Our ebook is hosted by Brad Miller’s Runestone tools and site. We use worked examples (as mentioned here) interleaved with practice, as Trafton and Reiser recommend. We have coding in the book as well as Philip Guo’s visualizations. There are audio tours to provide multi-modality code explanations (see modality effect), and Parson’s problems to provide low cognitive load practice (see mention here). We support book clubs that set their own schedule, in order to create social pressure to complete, but at a scale that makes sense for teachers.
2011 was a long time ago. That original post didn’t even mention MOOCs. We ran two studies in the Fall, one on learning with novices and one on usability (which involved several of you — thank you for responding to my call for participants!). I’m not going to say anything about those results here, pending review and publication. We have updated the book based on the results of those studies. I don’t know if we beat the MOOC. We’re running at about a 50% completion rate, but we’ll only really know when we go to scale.

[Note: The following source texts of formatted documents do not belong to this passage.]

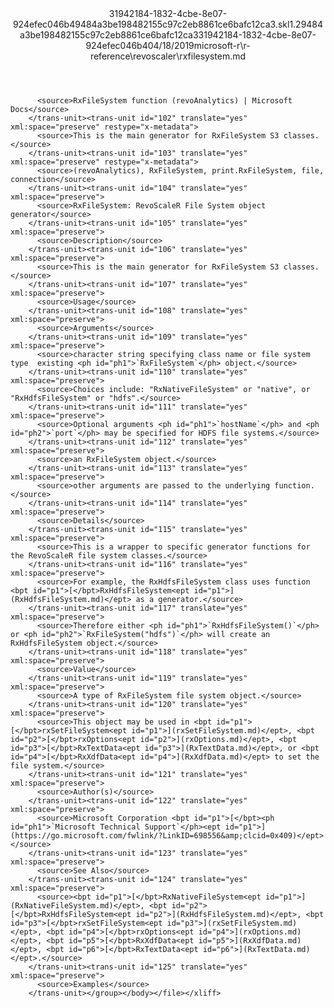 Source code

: <?xml version="1.0"?><xliff version="1.2" xmlns="urn:oasis:names:tc:xliff:document:1.2" xmlns:xsi="http://www.w3.org/2001/XMLSchema-instance" xsi:schemaLocation="urn:oasis:names:tc:xliff:document:1.2 xliff-core-1.2-transitional.xsd"><file datatype="xml" original="rxfilesystem.md" source-language="en-US" target-language="en-US"><header><tool tool-id="mdxliff" tool-name="mdxliff" tool-version="1.0-d1654b2" tool-company="Microsoft" /><xliffext:skl_file_name xmlns:xliffext="urn:microsoft:content:schema:xliffextensions">31942184-1832-4cbe-8e07-924efec046b49484a3be198482155c97c2eb8861ce6bafc12ca3.skl</xliffext:skl_file_name><xliffext:version xmlns:xliffext="urn:microsoft:content:schema:xliffextensions">1.2</xliffext:version><xliffext:ms.openlocfilehash xmlns:xliffext="urn:microsoft:content:schema:xliffextensions">9484a3be198482155c97c2eb8861ce6bafc12ca3</xliffext:ms.openlocfilehash><xliffext:ms.sourcegitcommit xmlns:xliffext="urn:microsoft:content:schema:xliffextensions">31942184-1832-4cbe-8e07-924efec046b4</xliffext:ms.sourcegitcommit><xliffext:ms.lasthandoff xmlns:xliffext="urn:microsoft:content:schema:xliffextensions">04/18/2019</xliffext:ms.lasthandoff><xliffext:ms.openlocfilepath xmlns:xliffext="urn:microsoft:content:schema:xliffextensions">microsoft-r\r-reference\revoscaler\rxfilesystem.md</xliffext:ms.openlocfilepath></header><body><group id="content" extype="content"><trans-unit id="101" translate="yes" xml:space="preserve" restype="x-metadata">
          <source>RxFileSystem function (revoAnalytics) | Microsoft Docs</source>
        </trans-unit><trans-unit id="102" translate="yes" xml:space="preserve" restype="x-metadata">
          <source>This is the main generator for RxFileSystem S3 classes.</source>
        </trans-unit><trans-unit id="103" translate="yes" xml:space="preserve" restype="x-metadata">
          <source>(revoAnalytics), RxFileSystem, print.RxFileSystem, file, connection</source>
        </trans-unit><trans-unit id="104" translate="yes" xml:space="preserve">
          <source>RxFileSystem: RevoScaleR File System object generator</source>
        </trans-unit><trans-unit id="105" translate="yes" xml:space="preserve">
          <source>Description</source>
        </trans-unit><trans-unit id="106" translate="yes" xml:space="preserve">
          <source>This is the main generator for RxFileSystem S3 classes.</source>
        </trans-unit><trans-unit id="107" translate="yes" xml:space="preserve">
          <source>Usage</source>
        </trans-unit><trans-unit id="108" translate="yes" xml:space="preserve">
          <source>Arguments</source>
        </trans-unit><trans-unit id="109" translate="yes" xml:space="preserve">
          <source>character string specifying class name or file system type  existing <ph id="ph1">`RxFileSystem`</ph> object.</source>
        </trans-unit><trans-unit id="110" translate="yes" xml:space="preserve">
          <source>Choices include: "RxNativeFileSystem" or "native", or "RxHdfsFileSystem" or "hdfs".</source>
        </trans-unit><trans-unit id="111" translate="yes" xml:space="preserve">
          <source>Optional arguments <ph id="ph1">`hostName`</ph> and <ph id="ph2">`port`</ph> may be specified for HDFS file systems.</source>
        </trans-unit><trans-unit id="112" translate="yes" xml:space="preserve">
          <source>an RxFileSystem object.</source>
        </trans-unit><trans-unit id="113" translate="yes" xml:space="preserve">
          <source>other arguments are passed to the underlying function.</source>
        </trans-unit><trans-unit id="114" translate="yes" xml:space="preserve">
          <source>Details</source>
        </trans-unit><trans-unit id="115" translate="yes" xml:space="preserve">
          <source>This is a wrapper to specific generator functions for the RevoScaleR file system classes.</source>
        </trans-unit><trans-unit id="116" translate="yes" xml:space="preserve">
          <source>For example, the RxHdfsFileSystem class uses function <bpt id="p1">[</bpt>RxHdfsFileSystem<ept id="p1">](RxHdfsFileSystem.md)</ept> as a generator.</source>
        </trans-unit><trans-unit id="117" translate="yes" xml:space="preserve">
          <source>Therefore either <ph id="ph1">`RxHdfsFileSystem()`</ph> or <ph id="ph2">`RxFileSystem("hdfs")`</ph> will create an RxHdfsFileSystem object.</source>
        </trans-unit><trans-unit id="118" translate="yes" xml:space="preserve">
          <source>Value</source>
        </trans-unit><trans-unit id="119" translate="yes" xml:space="preserve">
          <source>A type of RxFileSystem file system object.</source>
        </trans-unit><trans-unit id="120" translate="yes" xml:space="preserve">
          <source>This object may be used in <bpt id="p1">[</bpt>rxSetFileSystem<ept id="p1">](rxSetFileSystem.md)</ept>, <bpt id="p2">[</bpt>rxOptions<ept id="p2">](rxOptions.md)</ept>, <bpt id="p3">[</bpt>RxTextData<ept id="p3">](RxTextData.md)</ept>, or <bpt id="p4">[</bpt>RxXdfData<ept id="p4">](RxXdfData.md)</ept> to set the file system.</source>
        </trans-unit><trans-unit id="121" translate="yes" xml:space="preserve">
          <source>Author(s)</source>
        </trans-unit><trans-unit id="122" translate="yes" xml:space="preserve">
          <source>Microsoft Corporation <bpt id="p1">[</bpt><ph id="ph1">`Microsoft Technical Support`</ph><ept id="p1">](https://go.microsoft.com/fwlink/?LinkID=698556&amp;clcid=0x409)</ept></source>
        </trans-unit><trans-unit id="123" translate="yes" xml:space="preserve">
          <source>See Also</source>
        </trans-unit><trans-unit id="124" translate="yes" xml:space="preserve">
          <source><bpt id="p1">[</bpt>RxNativeFileSystem<ept id="p1">](RxNativeFileSystem.md)</ept>, <bpt id="p2">[</bpt>RxHdfsFileSystem<ept id="p2">](RxHdfsFileSystem.md)</ept>, <bpt id="p3">[</bpt>rxSetFileSystem<ept id="p3">](rxSetFileSystem.md)</ept>, <bpt id="p4">[</bpt>rxOptions<ept id="p4">](rxOptions.md)</ept>, <bpt id="p5">[</bpt>RxXdfData<ept id="p5">](RxXdfData.md)</ept>, <bpt id="p6">[</bpt>RxTextData<ept id="p6">](RxTextData.md)</ept>.</source>
        </trans-unit><trans-unit id="125" translate="yes" xml:space="preserve">
          <source>Examples</source>
        </trans-unit></group></body></file></xliff>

I am pleased to announce the book is ready for release!
Please send this url to any teacher you think might want to learn about teaching CS (especially for the AP CS Principles — see learning objectives here) in Python: http://ebooks.cc.gatech.edu/TeachCSP-Python/ Thanks!
Our next steps are to develop a student ebook. By Fall, we hope to have a teacher and a student CSP ebook, which may make for an additional incentive for teachers to complete.